This article is specifically for office workers. We will be looking at non office workers in Part 2.
A common mistake for almost everyone is to wait until you’re falling apart before seeking treatment. When you are experiencing symptoms – pain; discomfort; loss of range of motion – some dysfunction has already taken hold in your system. To get you back to a healthy state can then take longer. This article compiles some thoughts on everyday Sydney stressors and a recommendation for monthly maintenance to help keep your body in balance – aimed specifically at the office worker.
As a busy professional, you probably sit for long hours each day and may be subject to constant and demanding emotional stressors. In addition, driving, seated in a car, is commonly part of day to day living in Sydney and usually involves a commute of at least 30 minutes on busy roads.The effects associated with long commutes include pain through the upper back and neck or lower back pain (or both!). We could even call this ‘the Sydney commuter syndrome’.

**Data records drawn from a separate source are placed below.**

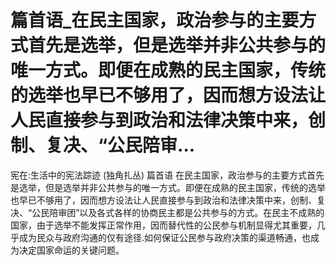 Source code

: # 篇首语_在民主国家，政治参与的主要方式首先是选举，但是选举并非公共参与的唯一方式。即便在成熟的民主国家，传统的选举也早已不够用了，因而想方设法让人民直接参与到政治和法律决策中来，创制、复决、“公民陪审...

宪在:生活中的宪法踪迹 (独角扎丛)
篇首语
在民主国家，政治参与的主要方式首先是选举，但是选举并非公共参与的唯一方式。即便在成熟的民主国家，传统的选举也早已不够用了，因而想方设法让人民直接参与到政治和法律决策中来，创制、复决、“公民陪审团”以及各式各样的协商民主都是公共参与的方式。在民主不成熟的国家，由于选举不能发挥正常作用，因而替代性的公民参与机制显得尤其重要，几乎成为民众与政府沟通的仅有途径.如何保证公民参与政府决策的渠道畅通，也成为决定国家命运的关键问题。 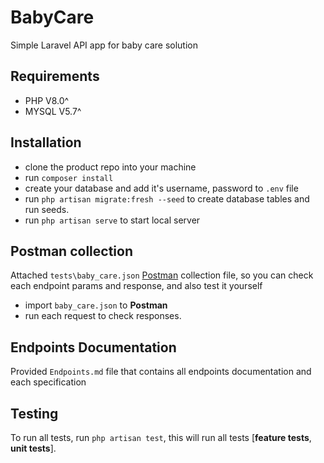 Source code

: # BabyCare
<p>Simple Laravel API app for baby care solution</p>

## Requirements
 - PHP V8.0^
 - MYSQL V5.7^ 
## Installation
- clone the product repo into your machine
- run `composer install`
- create your database and add it's username, password to `.env` file
- run `php artisan migrate:fresh --seed` to create database tables and run seeds.
- run `php artisan serve` to start local server

## Postman collection
Attached `tests\baby_care.json` [Postman](https://www.postman.com/) collection file, so you can check each endpoint params and response, and also test it yourself
- import `baby_care.json` to **Postman**
- run each request to check responses.

## Endpoints Documentation
Provided `Endpoints.md` file that contains all endpoints documentation and each specification

## Testing
To run all tests, run `php artisan test`, this will run all tests [**feature tests**, **unit tests**].

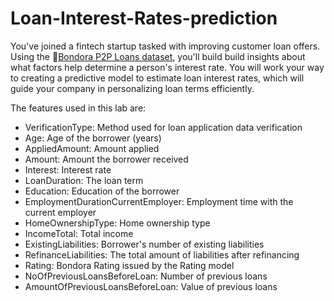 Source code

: # Loan-Interest-Rates-prediction
You've joined a fintech startup tasked with improving customer loan offers. Using the 🔗[Bondora P2P Loans dataset](https://www.kaggle.com/datasets/marcobeyer/bondora-p2p-loans?select=LoanData.csv), you'll build build insights about what factors help determine a person's interest rate. You will work your way to creating a predictive model to estimate loan interest rates, which will guide your company in personalizing loan terms efficiently.

The features used in this lab are:
- VerificationType: Method used for loan application data verification
- Age: Age of the borrower (years)
- AppliedAmount: Amount applied
- Amount: Amount the borrower received
- Interest: Interest rate
- LoanDuration: The loan term
- Education: Education of the borrower
- EmploymentDurationCurrentEmployer: Employment time with the current employer
- HomeOwnershipType: Home ownership type
- IncomeTotal: Total income
- ExistingLiabilities: Borrower's number of existing liabilities
- RefinanceLiabilities: The total amount of liabilities after refinancing
- Rating: Bondora Rating issued by the Rating model
- NoOfPreviousLoansBeforeLoan: Number of previous loans
- AmountOfPreviousLoansBeforeLoan: Value of previous loans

If you really must sit for long hours at work or home, it is worthwhile examining the ergonomics of your workstation. There are a few main things to consider:
1. The height of your computer monitor should allow you to maintain a neutral head position. Usually people have the height of their computer monitor set too low which feeds the anterior head position (the forward ‘chin poke’ effect). Also, if you have a double-monitor setup, make sure the monitor you use the most is positioned directly in front of you.

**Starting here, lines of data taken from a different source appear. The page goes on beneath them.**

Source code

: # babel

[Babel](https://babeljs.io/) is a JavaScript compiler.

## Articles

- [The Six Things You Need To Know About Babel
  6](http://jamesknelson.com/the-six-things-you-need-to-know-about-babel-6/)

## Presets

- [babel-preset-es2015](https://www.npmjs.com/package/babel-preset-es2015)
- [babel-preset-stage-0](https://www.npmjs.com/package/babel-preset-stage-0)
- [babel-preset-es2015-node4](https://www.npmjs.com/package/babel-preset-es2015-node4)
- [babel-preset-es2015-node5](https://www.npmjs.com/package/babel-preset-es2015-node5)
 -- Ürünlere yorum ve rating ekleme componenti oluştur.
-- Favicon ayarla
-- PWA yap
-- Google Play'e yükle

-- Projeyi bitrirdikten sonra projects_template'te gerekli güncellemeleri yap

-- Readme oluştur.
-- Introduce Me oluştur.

2. Ensure you have natural light and take regular breaks for your eyes. There are fine muscles in charge of controlling the lens in the eye which adjust for near and long distance focus. When seated at a computer for 10 years of your life, having your eyes focusing at a single distance can cause these muscles in the eye to atrophy. As your eyes deteriorate, in an attempt to focus you crane the head forward – again, feeding this ‘chin poke’ forward head misalignment.
3. Support your lower back. A truly ergonomic chair does not exist….but you can at least make sure that the first point of contact between the chair and your back is the lower back. This acts to lift your posture when the body sags. A ‘D-roll’ or a towel wedged down between your lower back and the chair can achieve this. Building your core strength is a must for good chair posture (sitting). You could also consider spending some time using a ‘fit-ball’ at your desk.

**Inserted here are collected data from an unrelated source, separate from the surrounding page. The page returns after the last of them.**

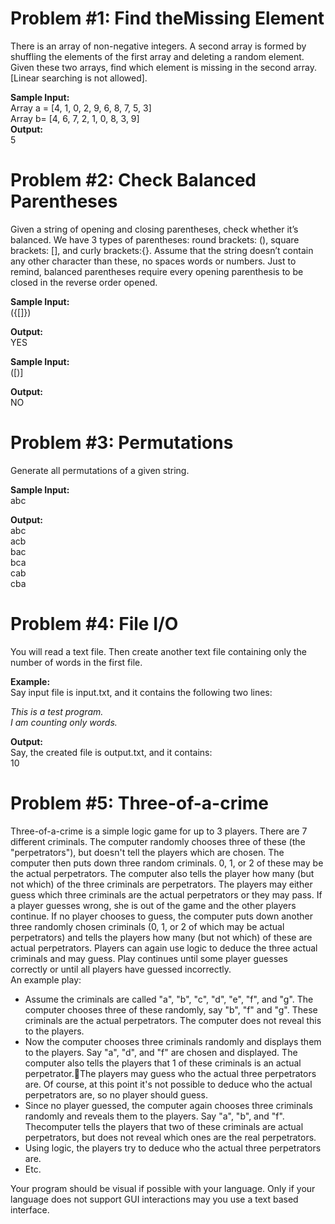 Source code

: # Problem #1: Find theMissing Element
There is an array of non-negative integers. A second array is formed by shuffling the elements of the first array and deleting a random element. Given these two arrays, find which element is missing in the second array. [Linear searching is not allowed].
  
  **Sample Input:**   
Array a = [4, 1, 0, 2, 9, 6, 8, 7, 5, 3]  
Array b= [4, 6, 7, 2, 1, 0, 8, 3, 9]  
**Output:**   
5

# Problem #2: Check Balanced Parentheses
Given a string of opening and closing parentheses, check whether it’s balanced. We have 3 types of parentheses: round brackets: (), square brackets: [], and curly brackets:{}. Assume that the string doesn’t contain any other character than these, no spaces words or numbers. Just to remind, balanced parentheses require every opening parenthesis to be closed in the reverse order opened.  

**Sample Input:**  
({[]})  

**Output:**   
YES  

**Sample Input:**  
([)]  

**Output:**   
NO  

# Problem #3: Permutations 
Generate all permutations of a given string.   

**Sample Input:**  
abc  

**Output:**   
abc  
acb  
bac  
bca  
cab  
cba  

# Problem #4: File I/O 
You will read a text file. Then create another text file containing only the number of words in the first file.  

**Example:**  
Say input file is input.txt, and it contains the following two lines:  

*This is a test program.*  
*I am counting only words.*  

**Output:**   
Say, the created file is output.txt, and it contains:  
10

# Problem #5: Three-of-a-crime
Three-of-a-crime is a simple logic game for up to 3 players. There are 7 different criminals. The computer randomly chooses three of these (the "perpetrators"), but doesn't tell the players which are chosen. The computer then puts down three random criminals. 0, 1, or 2 of these may be the actual perpetrators. The computer also tells the player how many (but not which) of the three criminals are perpetrators. The players may either guess which three criminals are the actual perpetrators or they may pass. If a player guesses wrong, she is out of the game and the other players continue. If no player chooses to guess, the computer puts down another three randomly chosen criminals (0, 1, or 2 of which may be actual perpetrators) and tells the players how many (but not which) of these are actual perpetrators. Players can again use logic to deduce the three actual criminals and may guess. Play continues until some player guesses correctly or until all players have guessed incorrectly.  
An example play:  
* Assume the criminals are called "a", "b", "c", "d", "e", "f", and "g". The computer chooses three of these randomly, say "b", "f" and "g". These criminals are the actual perpetrators. The computer does not reveal this to the players.  
* Now the computer chooses three criminals randomly and displays them to the players. Say "a", "d", and "f" are chosen and displayed. The computer also tells the players that 1 of these criminals is an actual perpetrator.The players may guess who the actual three perpetrators are. Of course, at this point it's not possible to deduce who the actual perpetrators are, so no player should guess.  
* Since no player guessed, the computer again chooses three criminals randomly and reveals them to the players. Say "a", "b", and "f". Thecomputer tells the players that two of these criminals are actual perpetrators, but does not reveal which ones are the real perpetrators.  
* Using logic, the players try to deduce who the actual three perpetrators are.  
* Etc.  

Your program should be visual if possible with your language. Only if your language does not support GUI interactions may you use a text based interface.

4. Maintain a supported posture in any repetitive movements you do. For example, if you use a filing cabinet, you don’t want this to be positioned below and to the side requiring you to bend and twist 40 times per day in the same direction.
5. There is no substitute for taking breaks from sitting – get up, walk around and stretch!
Getting a regular monthly maintenance body check-up is a much better way to approach your overall health rather than waiting until you ‘fall over’. Nick takes a holistic approach to check-ups and treatments. He looks at the whole body starting at the pelvis and hips and make sure you’re balanced here first as problems here can refer throughout your body. Then Nick will look at the spine, up through shoulders and finally to the neck. You’ll also get advice on maintenance and prevention, for example a new stretch or exercise regime may be recommended to combat tightness through the lower back.